§ BRIEF:
Copy verbatim the block of lines in the entries below whose first line contains "wheelchair. The wheelchair" and whose last line contains "A smart wheelchair can". Leave out all other lines.

[[ GIVEN ENTRIES, beginning ]]

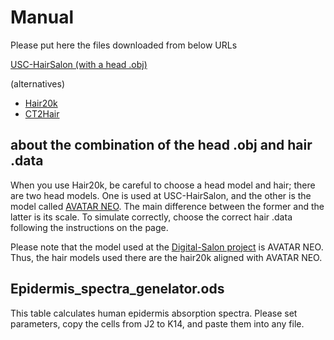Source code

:# Manual

Please put here the files downloaded from below URLs

[USC-HairSalon (with a head .obj)](https://huliwenkidkid.github.io/liwenhu.github.io/)


(alternatives)
- [Hair20k](https://zhouyisjtu.github.io/project_hair/hair20k.html)
- [CT2Hair]( https://github.com/facebookresearch/CT2Hair )

## about the combination of the head .obj and hair .data

When you use Hair20k, be careful to choose a head model and hair; there are two head models. One is used at USC-HairSalon, and the other is the model called [AVATAR NEO]( https://www.avatarneo.com/PinscreenGenericHeadModel.obj ).
The main difference between the former and the latter is its scale. To simulate correctly, choose the correct hair .data following the instructions on the page.

Please note that the model used at the [Digital-Salon project](https://github.com/digital-salon/Digital-Salon) is AVATAR NEO. Thus, the hair models used there are the hair20k aligned with AVATAR NEO.

## Epidermis_spectra_genelator.ods

This table calculates human epidermis absorption spectra.
Please set parameters, copy the cells from J2 to K14, and paste them into any file.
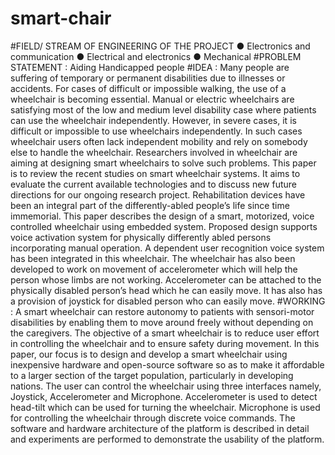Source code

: # smart-chair
#FIELD/ STREAM OF ENGINEERING OF THE PROJECT
● Electronics and communication
● Electrical and electronics
● Mechanical
#PROBLEM STATEMENT :
Aiding Handicapped people
#IDEA :
Many people are suffering of temporary or permanent disabilities due to illnesses or
accidents. For cases of difficult or impossible walking, the use of a wheelchair is
becoming essential. Manual or electric wheelchairs are satisfying most of the low and
medium level disability case where patients can use the wheelchair independently.
However, in severe cases, it is difficult or impossible to use wheelchairs independently.
In such cases wheelchair users often lack independent mobility and rely on somebody
else to handle the wheelchair. Researchers involved in wheelchair are aiming at
designing smart wheelchairs to solve such problems. This paper is to review the recent
studies on smart wheelchair systems. It aims to evaluate the current available
technologies and to discuss new future directions for our ongoing research project.
Rehabilitation devices have been an integral part of the differently-abled people’s life
since time immemorial. This paper describes the design of a smart, motorized, voice
controlled wheelchair using embedded system. Proposed design supports voice
activation system for physically differently abled persons incorporating manual
operation. A dependent user recognition voice system has been integrated in this
wheelchair. The wheelchair has also been developed to work on movement of
accelerometer which will help the person whose limbs are not working. Accelerometer
can be attached to the physically disabled person’s head which he can easily move. It
has also has a provision of joystick for disabled person who can easily move.
#WORKING :
A smart wheelchair can restore autonomy to patients with sensori-motor disabilities by
enabling them to move around freely without depending on the caregivers. The
objective of a smart wheelchair is to reduce user effort in controlling the wheelchair and
to ensure safety during movement. In this paper, our focus is to design and develop a
smart wheelchair using inexpensive hardware and open-source software so as to make
it affordable to a larger section of the target population, particularly in developing
nations.
The user can control the wheelchair using three interfaces namely, Joystick,
Accelerometer and Microphone. Accelerometer is used to detect head-tilt which can be
used for turning the wheelchair. Microphone is used for controlling the wheelchair
through discrete voice commands. The software and hardware architecture of the
platform is described in detail and experiments are performed to demonstrate the
usability of the platform.
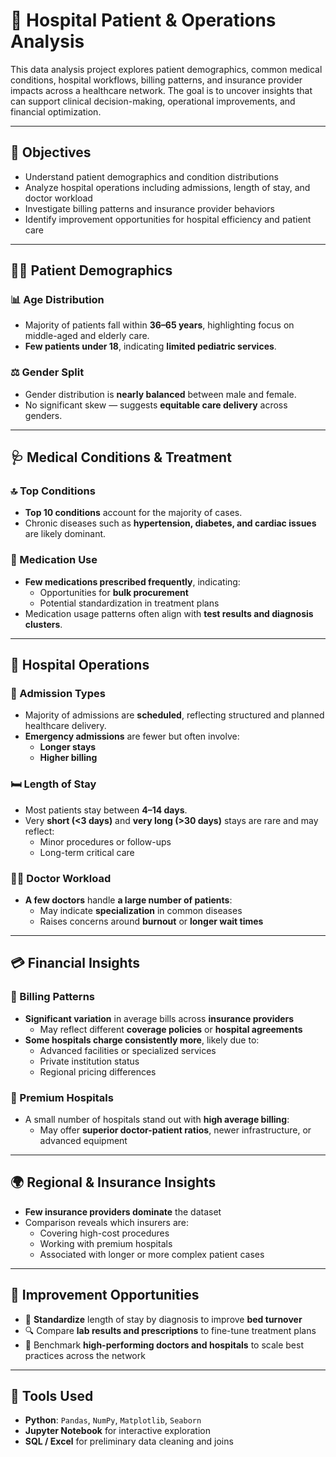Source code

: # 🏥 Hospital Patient & Operations Analysis

This data analysis project explores patient demographics, common medical conditions, hospital workflows, billing patterns, and insurance provider impacts across a healthcare network. The goal is to uncover insights that can support clinical decision-making, operational improvements, and financial optimization.

---

## 🎯 Objectives

- Understand patient demographics and condition distributions
- Analyze hospital operations including admissions, length of stay, and doctor workload
- Investigate billing patterns and insurance provider behaviors
- Identify improvement opportunities for hospital efficiency and patient care

---

## 👨‍⚕️ Patient Demographics

### 📊 Age Distribution

- Majority of patients fall within **36–65 years**, highlighting focus on middle-aged and elderly care.
- **Few patients under 18**, indicating **limited pediatric services**.

### ⚖️ Gender Split

- Gender distribution is **nearly balanced** between male and female.
- No significant skew — suggests **equitable care delivery** across genders.

---

## 🩺 Medical Conditions & Treatment

### 🔝 Top Conditions

- **Top 10 conditions** account for the majority of cases.
- Chronic diseases such as **hypertension, diabetes, and cardiac issues** are likely dominant.

### 💊 Medication Use

- **Few medications prescribed frequently**, indicating:
  - Opportunities for **bulk procurement**
  - Potential standardization in treatment plans
- Medication usage patterns often align with **test results and diagnosis clusters**.

---

## 🏥 Hospital Operations

### 🚨 Admission Types

- Majority of admissions are **scheduled**, reflecting structured and planned healthcare delivery.
- **Emergency admissions** are fewer but often involve:
  - **Longer stays**
  - **Higher billing**

### 🛏 Length of Stay

- Most patients stay between **4–14 days**.
- Very **short (<3 days)** and **very long (>30 days)** stays are rare and may reflect:
  - Minor procedures or follow-ups
  - Long-term critical care

### 👨‍⚕️ Doctor Workload

- **A few doctors** handle **a large number of patients**:
  - May indicate **specialization** in common diseases
  - Raises concerns around **burnout** or **longer wait times**

---

## 💳 Financial Insights

### 🧾 Billing Patterns

- **Significant variation** in average bills across **insurance providers**
  - May reflect different **coverage policies** or **hospital agreements**
- **Some hospitals charge consistently more**, likely due to:
  - Advanced facilities or specialized services
  - Private institution status
  - Regional pricing differences

### 🏨 Premium Hospitals

- A small number of hospitals stand out with **high average billing**:
  - May offer **superior doctor-patient ratios**, newer infrastructure, or advanced equipment

---

## 🌍 Regional & Insurance Insights

- **Few insurance providers dominate** the dataset
- Comparison reveals which insurers are:
  - Covering high-cost procedures
  - Working with premium hospitals
  - Associated with longer or more complex patient cases

---

## 🔧 Improvement Opportunities

- 📌 **Standardize** length of stay by diagnosis to improve **bed turnover**
- 🔍 Compare **lab results and prescriptions** to fine-tune treatment plans
- 🏅 Benchmark **high-performing doctors and hospitals** to scale best practices across the network

---

## 🧰 Tools Used

- **Python**: `Pandas`, `NumPy`, `Matplotlib`, `Seaborn`
- **Jupyter Notebook** for interactive exploration
- **SQL / Excel** for preliminary data cleaning and joins



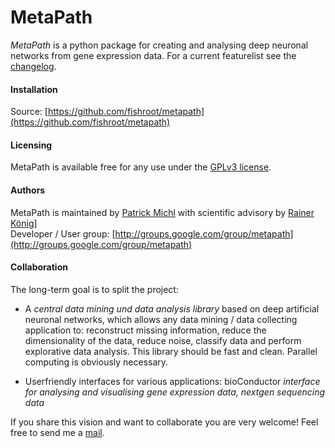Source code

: MetaPath
========

*MetaPath* is a python package for creating and analysing deep neuronal networks from gene expression data.
For a current featurelist see the [changelog](https://github.com/fishroot/metapath/blob/master/changelog.md).

#### Installation ####
Source: [https://github.com/fishroot/metapath](https://github.com/fishroot/metapath)

#### Licensing ####
MetaPath is available free for any use under the [GPLv3 license](https://www.gnu.org/licenses/gpl.html).

#### Authors ####
MetaPath is maintained by [Patrick Michl](https://www.mathi.uni-heidelberg.de/~pmichl/) with
scientific advisory by [Rainer König](http://ibios.dkfz.de/tbi/index.php/network-modeling/people/34-koenig)] <br>
Developer / User group: [http://groups.google.com/group/metapath](http://groups.google.com/group/metapath)

#### Collaboration ####
The long-term goal is to split the project:

* A *central data mining und data analysis library* based on deep artificial neuronal networks,
which allows any data mining / data collecting application to: reconstruct missing information,
reduce the dimensionality of the data, reduce noise, classify data and perform explorative data analysis.
This library should be fast and clean. Parallel computing is obviously necessary.

* Userfriendly interfaces for various applications: bioConductor
*interface for analysing and visualising gene expression data, nextgen sequencing data*

If you share this vision and want to collaborate you are very welcome!
Feel free to send me a [mail](https://www.mathi.uni-heidelberg.de/~pmichl/).
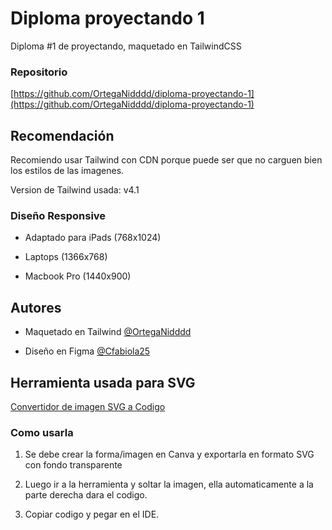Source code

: 
# Diploma proyectando 1

Diploma #1 de proyectando, maquetado en TailwindCSS

### Repositorio

[https://github.com/OrtegaNidddd/diploma-proyectando-1](https://github.com/OrtegaNidddd/diploma-proyectando-1)

## Recomendación

Recomiendo usar Tailwind con CDN porque puede ser que no carguen bien los estilos de las imagenes.

Version de Tailwind usada: v4.1

### Diseño Responsive

- Adaptado para iPads (768x1024)

- Laptops (1366x768)

- Macbook Pro (1440x900)

## Autores

- Maquetado en Tailwind [@OrtegaNidddd](https://github.com/OrtegaNidddd)

- Diseño en Figma [@Cfabiola25](https://github.com/Cfabiola25)

## Herramienta usada para SVG

[Convertidor de imagen SVG a Codigo](https://nikitahl.github.io/svg-2-code/)

### Como usarla

1. Se debe crear la forma/imagen en Canva y exportarla en formato SVG con fondo transparente

2. Luego ir a la herramienta y soltar la imagen, ella automaticamente a la parte derecha dara el codigo.

3. Copiar codigo y pegar en el IDE.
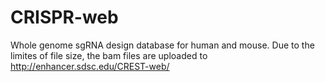 # CRISPR-web

Whole genome sgRNA design database for human and mouse. Due to the limites of file size, the bam files are uploaded to http://enhancer.sdsc.edu/CREST-web/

[[ GIVEN ENTRIES, end ]]

§ ANSWER TO THE EXERCISE:
wheelchair. The wheelchair has also been developed to work on movement of
accelerometer which will help the person whose limbs are not working. Accelerometer
can be attached to the physically disabled person’s head which he can easily move. It
has also has a provision of joystick for disabled person who can easily move.
#WORKING :
A smart wheelchair can restore autonomy to patients with sensori-motor disabilities by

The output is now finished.